TJX customer credit card details
In early 2007, American apparel and home goods company TJX announced that it was the victim of an unauthorized computer systems intrusion and that the hackers had accessed a system that stored data on credit card, debit card, check, and merchandise return transactions.

Stuxnet attack
In 2010 the computer worm known as Stuxnet reportedly ruined almost one-fifth of Iran's nuclear centrifuges. It did so by disrupting industrial programmable logic controllers (PLCs) in a targeted attack. This is generally believed to have been launched by Israel and the United States – although neither has publicly admitted this.

Global surveillance disclosures
In early 2013, documents provided by Edward Snowden were published by The Washington Post and The Guardian  exposing the massive scale of NSA global surveillance. There were also indications that the NSA may have inserted a backdoor in a NIST standard for encryption. This standard was later withdrawn due to widespread criticism. The NSA additionally were revealed to have tapped the links between Google's data centres.

Target and Home Depot breaches
In 2013 and 2014, a Russian/Ukrainian hacking ring known as "Rescator" broke into Target Corporation computers in 2013, stealing roughly 40 million credit cards, and then Home Depot computers in 2014, stealing between 53 and 56 million credit card numbers. Warnings were delivered at both corporations, but ignored; physical security breaches using self checkout machines are believed to have played a large role. "The malware utilized is absolutely unsophisticated and uninteresting," says Jim Walter, director of threat intelligence operations at security technology company McAfee – meaning that the heists could have easily been stopped by existing antivirus software had administrators responded to the warnings. The size of the thefts has resulted in major attention from state and Federal United States authorities and the investigation is ongoing.

Office of Personnel Management data breach
In April 2015, the Office of Personnel Management discovered it had been hacked more than a year earlier in a data breach, resulting in the theft of approximately 21.5 million personnel records handled by the office. The Office of Personnel Management hack has been described by federal officials as among the largest breaches of government data in the history of the United States. Data targeted in the breach included personally identifiable information such as Social Security Numbers, names, dates and places of birth, addresses, and fingerprints of current and former government employees as well as anyone who had undergone a government background check.
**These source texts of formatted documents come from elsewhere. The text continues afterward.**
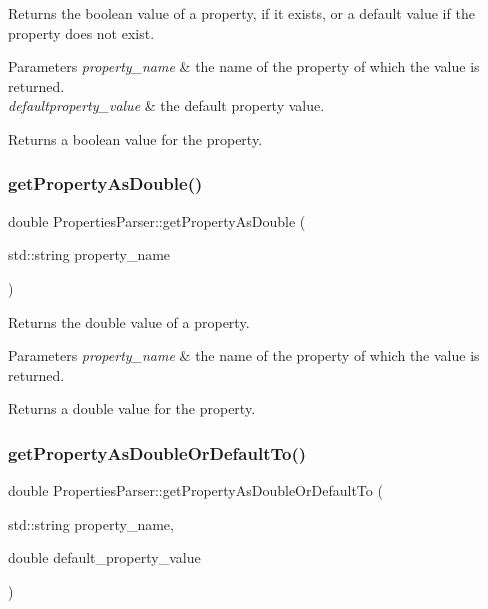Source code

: Returns the boolean value of a property, if it exists, or a default value if the property does not exist.


\begin{DoxyParams}{Parameters}
{\em property\+\_\+name} & the name of the property of which the value is returned. \\
\hline
{\em defaultproperty\+\_\+value} & the default property value. \\
\hline
\end{DoxyParams}
\begin{DoxyReturn}{Returns}
a boolean value for the property. 
\end{DoxyReturn}
\mbox{\label{class_properties_parser_ab7a84135214c45cd91a9bb5377eaff5a}} 
\subsubsection{\texorpdfstring{get\+Property\+As\+Double()}{getPropertyAsDouble()}}
{\footnotesize\ttfamily double Properties\+Parser\+::get\+Property\+As\+Double (\begin{DoxyParamCaption}\item[{std\+::string}]{property\+\_\+name }\end{DoxyParamCaption})}

Returns the double value of a property.


\begin{DoxyParams}{Parameters}
{\em property\+\_\+name} & the name of the property of which the value is returned. \\
\hline
\end{DoxyParams}
\begin{DoxyReturn}{Returns}
a double value for the property. 
\end{DoxyReturn}
\mbox{\label{class_properties_parser_a12598ce9403dd9e51f2a1206db9a27a9}} 
\subsubsection{\texorpdfstring{get\+Property\+As\+Double\+Or\+Default\+To()}{getPropertyAsDoubleOrDefaultTo()}}
{\footnotesize\ttfamily double Properties\+Parser\+::get\+Property\+As\+Double\+Or\+Default\+To (\begin{DoxyParamCaption}\item[{std\+::string}]{property\+\_\+name,  }\item[{double}]{default\+\_\+property\+\_\+value }\end{DoxyParamCaption})}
It is believed the hack was perpetrated by Chinese hackers.

Ashley Madison breach
In July 2015, a hacker group known as "The Impact Team" successfully breached the extramarital relationship website Ashley Madison, created by Avid Life Media. The group claimed that they had taken not only company data but user data as well. After the breach, The Impact Team dumped emails from the company's CEO, to prove their point, and threatened to dump customer data unless the website was taken down permanently." When Avid Life Media did not take the site offline the group released two more compressed files, one 9.7GB and the second 20GB. After the second data dump, Avid Life Media CEO Noel Biderman resigned; but the website remained functioning.